Records excerpted from a collection
--- START ---

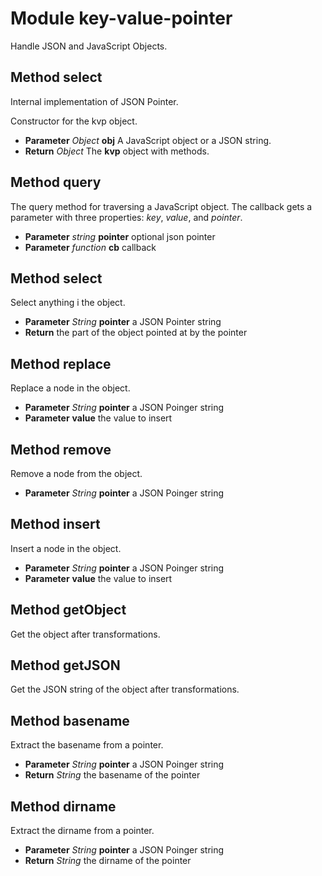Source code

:

# Module key-value-pointer

Handle JSON and JavaScript Objects.



## Method select

Internal implementation of JSON Pointer.



Constructor for the kvp object.
* **Parameter** *Object* **obj** A JavaScript object or a JSON string.
* **Return** *Object* The __kvp__ object with methods.



## Method query

The query method for traversing a JavaScript object.
The callback gets a parameter with three properties: _key_, _value_, and _pointer_.
* **Parameter** *string* **pointer** optional json pointer
* **Parameter** *function* **cb** callback



## Method select

Select anything i the object.
* **Parameter** *String* **pointer** a JSON Pointer string
* **Return**  the part of the object pointed at by the pointer



## Method replace

Replace a node in the object.
* **Parameter** *String* **pointer** a JSON Poinger string
* **Parameter**  **value** the value to insert



## Method remove

Remove a node from the object.
* **Parameter** *String* **pointer** a JSON Poinger string



## Method insert

Insert a node in the object.
* **Parameter** *String* **pointer** a JSON Poinger string
* **Parameter**  **value** the value to insert



## Method getObject

Get the object after transformations.



## Method getJSON

Get the JSON string of the object after transformations.



## Method basename

Extract the basename from a pointer.
* **Parameter** *String* **pointer** a JSON Poinger string
* **Return** *String* the basename of the pointer



## Method dirname

Extract the dirname from a pointer.
* **Parameter** *String* **pointer** a JSON Poinger string
* **Return** *String* the dirname of the pointer

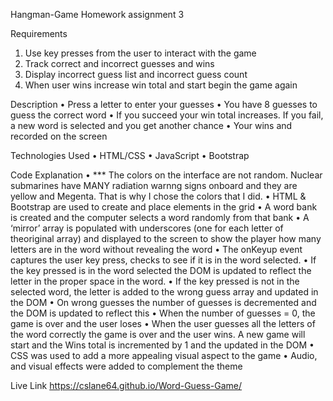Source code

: Hangman-Game
Homework assignment 3 

Requirements
1.	Use key presses from the user to interact with the game
2.	Track correct and incorrect guesses and wins
3.	Display incorrect guess list and incorrect guess count
4.	When user wins increase win total and start begin the game again


Description
•	Press a letter to enter your guesses
•	You have 8 guesses to guess the correct word
•	If you succeed your win total increases. If you fail, a new word is selected and       you get another chance
•	Your wins and recorded on the screen


Technologies Used
•	HTML/CSS
•	JavaScript 
•	Bootstrap


Code Explanation
•   *** The colors on the interface are not random. Nuclear submarines have MANY radiation warnng signs onboard
    and they are yellow and Megenta. That is why I chose the colors that I did.
•	HTML & Bootstrap are used to create and place elements in the grid
•	A word bank is created and the computer selects a word randomly from that bank
•	A ‘mirror’ array is populated with underscores (one for each letter of theoriginal array) and            displayed to the screen to show the player how many letters        are in the word without revealing the word
•	The onKeyup event captures the user key press, checks to see if it is in the word selected. 
•	If the key pressed is in the word selected the DOM is updated to reflect the letter in the proper space in the word.
•	If the key pressed is not in the selected word, the letter is added to the wrong guess array and updated in the DOM
•	On wrong guesses the number of guesses is decremented and the DOM is updated to reflect this
•	When the number of guesses = 0, the game is over and the user loses
•	When the user guesses all the letters of the word correctly the game is over and the user wins. A new game will start and the Wins total is incremented by 1 and the updated in the DOM
•	CSS was used to add a more appealing visual aspect to the game
•	Audio, and visual effects were added to complement the theme

Live Link
https://cslane64.github.io/Word-Guess-Game/





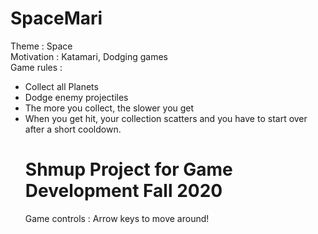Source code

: # SpaceMari

Theme : Space\
Motivation : Katamari, Dodging games\
Game rules :
<ul>
<li>Collect all Planets</li>
<li>Dodge enemy projectiles</li>
<li>The more you collect, the slower you get</li>
<li>When you get hit, your collection scatters and you have to start over after a short cooldown.</li>

# Shmup Project for Game Development Fall 2020

Game controls : Arrow keys to move around!

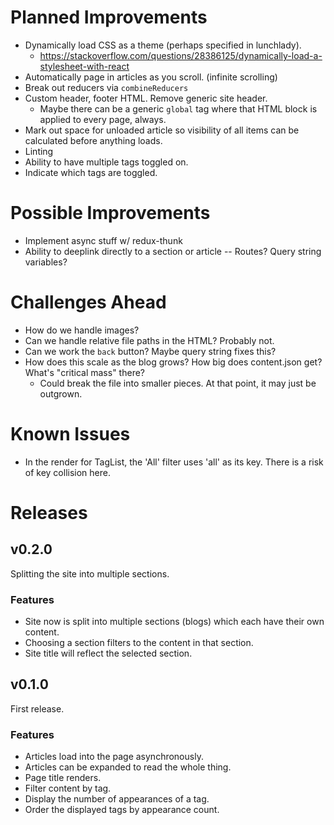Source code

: # Planned Improvements
- Dynamically load CSS as a theme (perhaps specified in lunchlady).
  - https://stackoverflow.com/questions/28386125/dynamically-load-a-stylesheet-with-react
- Automatically page in articles as you scroll. (infinite scrolling)
- Break out reducers via `combineReducers`
- Custom header, footer HTML.  Remove generic site header.
  - Maybe there can be a generic `global` tag where that HTML block is applied to every page, always.
- Mark out space for unloaded article so visibility of all items can be calculated before anything loads.
- Linting
- Ability to have multiple tags toggled on.
- Indicate which tags are toggled.

# Possible Improvements
- Implement async stuff w/ redux-thunk
- Ability to deeplink directly to a section or article -- Routes? Query string variables?

# Challenges Ahead
- How do we handle images?
- Can we handle relative file paths in the HTML?  Probably not.
- Can we work the `back` button?  Maybe query string fixes this?
- How does this scale as the blog grows?  How big does content.json get?  What's "critical mass" there?
  - Could break the file into smaller pieces.  At that point, it may just be outgrown.

# Known Issues
- In the render for TagList, the 'All' filter uses 'all' as its key.  There is a risk of key collision here.

# Releases

## v0.2.0
Splitting the site into multiple sections.

### Features
- Site now is split into multiple sections (blogs) which each have their own content.
- Choosing a section filters to the content in that section.
- Site title will reflect the selected section.

## v0.1.0
First release.

### Features
- Articles load into the page asynchronously.
- Articles can be expanded to read the whole thing.
- Page title renders.
- Filter content by tag.
- Display the number of appearances of a tag.
- Order the displayed tags by appearance count.
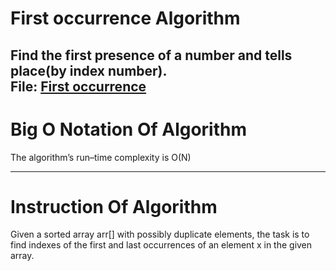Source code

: # First occurrence Algorithm
Find the first presence of a number and tells
place(by index number).
<br> File: [First occurrence](./first_occurrence.py)
---
# Big O Notation Of Algorithm
The algorithm’s run–time complexity is O(N)

---
# Instruction Of Algorithm
Given a sorted array arr[] with possibly duplicate elements,
the task is to find indexes of the first and last occurrences
of an element x in the given array. 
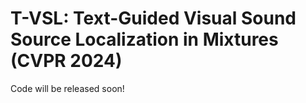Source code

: # T-VSL: Text-Guided Visual Sound Source Localization in Mixtures (CVPR 2024)

Code will be released soon!
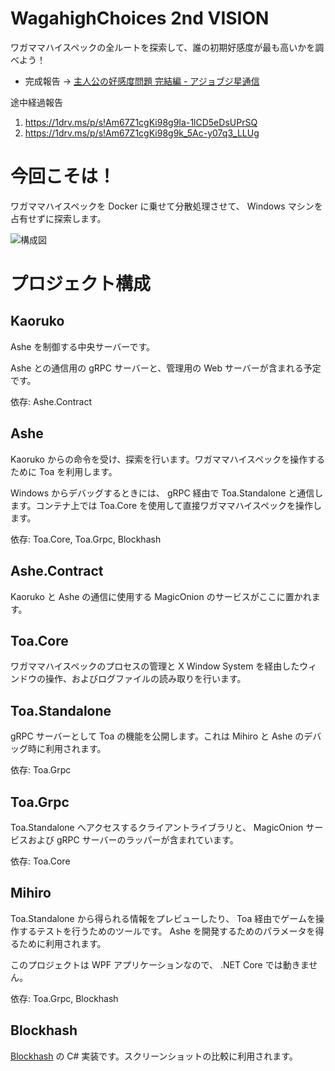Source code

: # WagahighChoices 2nd VISION
ワガママハイスペックの全ルートを探索して、誰の初期好感度が最も高いかを調べよう！

- 完成報告 → [主人公の好感度問題 完結編 - アジョブジ星通信](https://azyobuzin.hatenablog.com/entry/2018/10/29/002457)

途中経過報告

1. https://1drv.ms/p/s!Am67Z1cgKi98g9Ia-1lCD5eDsUPrSQ
2. https://1drv.ms/p/s!Am67Z1cgKi98g9k_5Ac-y07q3_LLUg

# 今回こそは！
ワガママハイスペックを Docker に乗せて分散処理させて、 Windows マシンを占有せずに探索します。

![構成図](https://i.gyazo.com/9c7627d6bc8b1cb30318b059e4d6d117.png)

# プロジェクト構成
## Kaoruko
Ashe を制御する中央サーバーです。

Ashe との通信用の gRPC サーバーと、管理用の Web サーバーが含まれる予定です。

依存: Ashe.Contract

## Ashe
Kaoruko からの命令を受け、探索を行います。ワガママハイスペックを操作するために Toa を利用します。

Windows からデバッグするときには、 gRPC 経由で Toa.Standalone と通信します。コンテナ上では Toa.Core を使用して直接ワガママハイスペックを操作します。

依存: Toa.Core, Toa.Grpc, Blockhash

## Ashe.Contract
Kaoruko と Ashe の通信に使用する MagicOnion のサービスがここに置かれます。

## Toa.Core
ワガママハイスペックのプロセスの管理と X Window System を経由したウィンドウの操作、およびログファイルの読み取りを行います。

## Toa.Standalone
gRPC サーバーとして Toa の機能を公開します。これは Mihiro と Ashe のデバッグ時に利用されます。

依存: Toa.Grpc

## Toa.Grpc
Toa.Standalone へアクセスするクライアントライブラリと、 MagicOnion サービスおよび gRPC サーバーのラッパーが含まれています。

依存: Toa.Core

## Mihiro
Toa.Standalone から得られる情報をプレビューしたり、 Toa 経由でゲームを操作するテストを行うためのツールです。 Ashe を開発するためのパラメータを得るために利用されます。

このプロジェクトは WPF アプリケーションなので、 .NET Core では動きません。

依存: Toa.Grpc, Blockhash

## Blockhash
[Blockhash](http://blockhash.io/) の C# 実装です。スクリーンショットの比較に利用されます。
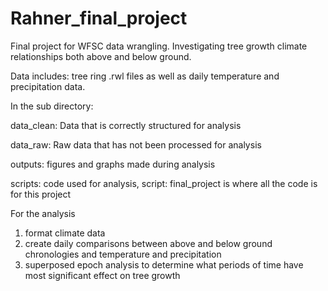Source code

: # Rahner_final_project

Final project for WFSC data wrangling. Investigating tree growth climate relationships both above and below ground.

Data includes: tree ring .rwl files as well as daily temperature and precipitation data.

In the sub directory:

data_clean: Data that is correctly structured for analysis

data_raw: Raw data that has not been processed for analysis

outputs: figures and graphs made during analysis

scripts: code used for analysis, script: final_project is where all the code is for this project

For the analysis

1.  format climate data
2.  create daily comparisons between above and below ground chronologies and temperature and precipitation
3.  superposed epoch analysis to determine what periods of time have most significant effect on tree growth
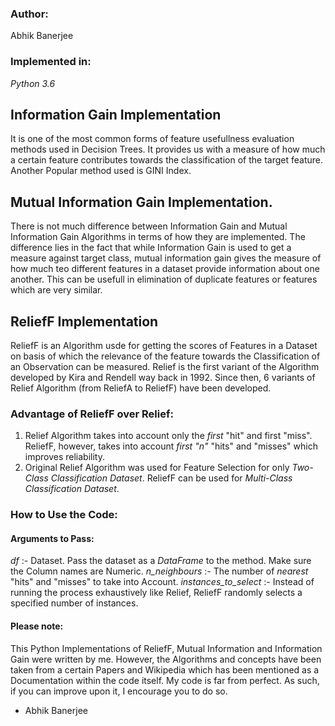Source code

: ### Author:
Abhik Banerjee
### Implemented in:
*_Python 3.6_*

## Information Gain Implementation
It is one of the most common forms of feature usefullness evaluation methods used in Decision Trees. It provides us with a measure of how much a certain feature contributes towards the classification of the target feature. Another Popular method used is GINI Index.

## Mutual Information Gain Implementation.
There is not much difference between Information Gain and Mutual Information Gain Algorithms in terms of how they are implemented. The difference lies in the fact that while Information Gain is used to get a measure against target class, mutual information gain gives the measure of how much teo different features in a dataset provide information about one another. 
This can be usefull in elimination of duplicate features or features which are very similar.


## ReliefF Implementation
ReliefF is an Algorithm usde for getting the scores of Features in a Dataset on basis of which the relevance of the feature towards the Classification of an Observation can be measured. Relief is the first variant of the Algorithm developed by Kira and Rendell way back in 1992. Since then, 6 variants of Relief Algorithm (from ReliefA to ReliefF) have been developed.
### Advantage of ReliefF over Relief:
1. Relief Algorithm takes into account only the *first* "hit" and first "miss". ReliefF, however, takes into account *first "n"* "hits" and "misses" which improves reliability.
2. Original Relief Algorithm was used for Feature Selection for only _Two-Class Classification Dataset_. ReliefF can be used for _Multi-Class Classification Dataset_.


### How to Use the Code:
#### Arguments to Pass: 
*df* :- Dataset. Pass the dataset as a _DataFrame_ to the method. Make sure the Column names are Numeric.
*n_neighbours* :- The number of _nearest_ "hits" and "misses" to take into Account.
*instances_to_select* :- Instead of running the process exhaustively like Relief, ReliefF randomly selects a specified number of instances.

#### Please note:
This Python Implementations of ReliefF, Mutual Information and Information Gain were written by me. However, the Algorithms and concepts have been taken from a certain Papers and Wikipedia which has been mentioned as a Documentation within the code itself. My code is far from perfect. As such, if you can improve upon it, I encourage you to do so.
- Abhik Banerjee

--- END ---

### GOAL OF THE EXERCISE
Please give an exact copy of the entries above, from the line with "ReliefF is an" down to the line with "#### Arguments to", inclusive, and nothing else.

### EXERCISE RESULT
ReliefF is an Algorithm usde for getting the scores of Features in a Dataset on basis of which the relevance of the feature towards the Classification of an Observation can be measured. Relief is the first variant of the Algorithm developed by Kira and Rendell way back in 1992. Since then, 6 variants of Relief Algorithm (from ReliefA to ReliefF) have been developed.
### Advantage of ReliefF over Relief:
1. Relief Algorithm takes into account only the *first* "hit" and first "miss". ReliefF, however, takes into account *first "n"* "hits" and "misses" which improves reliability.
2. Original Relief Algorithm was used for Feature Selection for only _Two-Class Classification Dataset_. ReliefF can be used for _Multi-Class Classification Dataset_.


### How to Use the Code:
#### Arguments to Pass: 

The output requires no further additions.